■ **EXERCISE DETAILS**: State how many lines in the following entries hold the word "Feature". The reply is that number only.

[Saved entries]
____________________

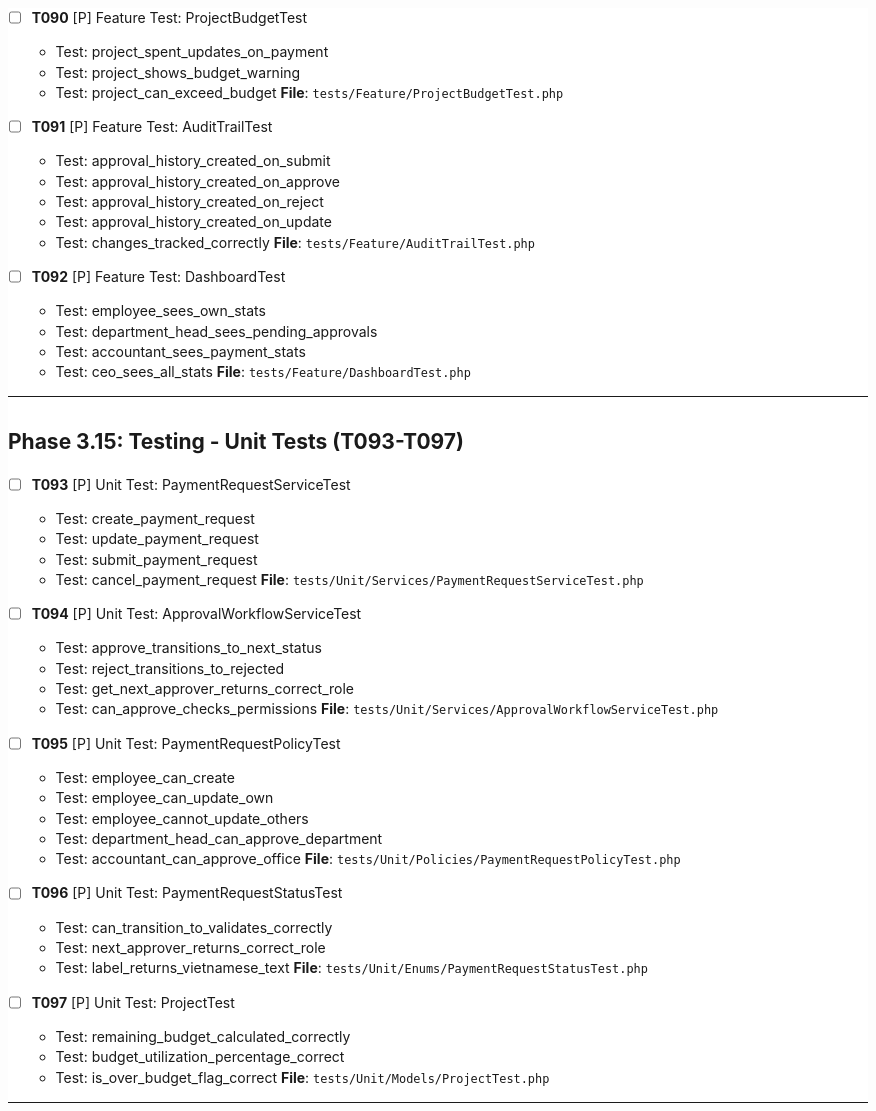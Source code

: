 - [ ] **T090** [P] Feature Test: ProjectBudgetTest
  - Test: project_spent_updates_on_payment
  - Test: project_shows_budget_warning
  - Test: project_can_exceed_budget
  **File**: `tests/Feature/ProjectBudgetTest.php`

- [ ] **T091** [P] Feature Test: AuditTrailTest
  - Test: approval_history_created_on_submit
  - Test: approval_history_created_on_approve
  - Test: approval_history_created_on_reject
  - Test: approval_history_created_on_update
  - Test: changes_tracked_correctly
  **File**: `tests/Feature/AuditTrailTest.php`

- [ ] **T092** [P] Feature Test: DashboardTest
  - Test: employee_sees_own_stats
  - Test: department_head_sees_pending_approvals
  - Test: accountant_sees_payment_stats
  - Test: ceo_sees_all_stats
  **File**: `tests/Feature/DashboardTest.php`

---

## Phase 3.15: Testing - Unit Tests (T093-T097)

- [ ] **T093** [P] Unit Test: PaymentRequestServiceTest
  - Test: create_payment_request
  - Test: update_payment_request
  - Test: submit_payment_request
  - Test: cancel_payment_request
  **File**: `tests/Unit/Services/PaymentRequestServiceTest.php`

- [ ] **T094** [P] Unit Test: ApprovalWorkflowServiceTest
  - Test: approve_transitions_to_next_status
  - Test: reject_transitions_to_rejected
  - Test: get_next_approver_returns_correct_role
  - Test: can_approve_checks_permissions
  **File**: `tests/Unit/Services/ApprovalWorkflowServiceTest.php`

- [ ] **T095** [P] Unit Test: PaymentRequestPolicyTest
  - Test: employee_can_create
  - Test: employee_can_update_own
  - Test: employee_cannot_update_others
  - Test: department_head_can_approve_department
  - Test: accountant_can_approve_office
  **File**: `tests/Unit/Policies/PaymentRequestPolicyTest.php`

- [ ] **T096** [P] Unit Test: PaymentRequestStatusTest
  - Test: can_transition_to_validates_correctly
  - Test: next_approver_returns_correct_role
  - Test: label_returns_vietnamese_text
  **File**: `tests/Unit/Enums/PaymentRequestStatusTest.php`

- [ ] **T097** [P] Unit Test: ProjectTest
  - Test: remaining_budget_calculated_correctly
  - Test: budget_utilization_percentage_correct
  - Test: is_over_budget_flag_correct
  **File**: `tests/Unit/Models/ProjectTest.php`

---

____________________

■ **EXERCISE ANSWER**: 6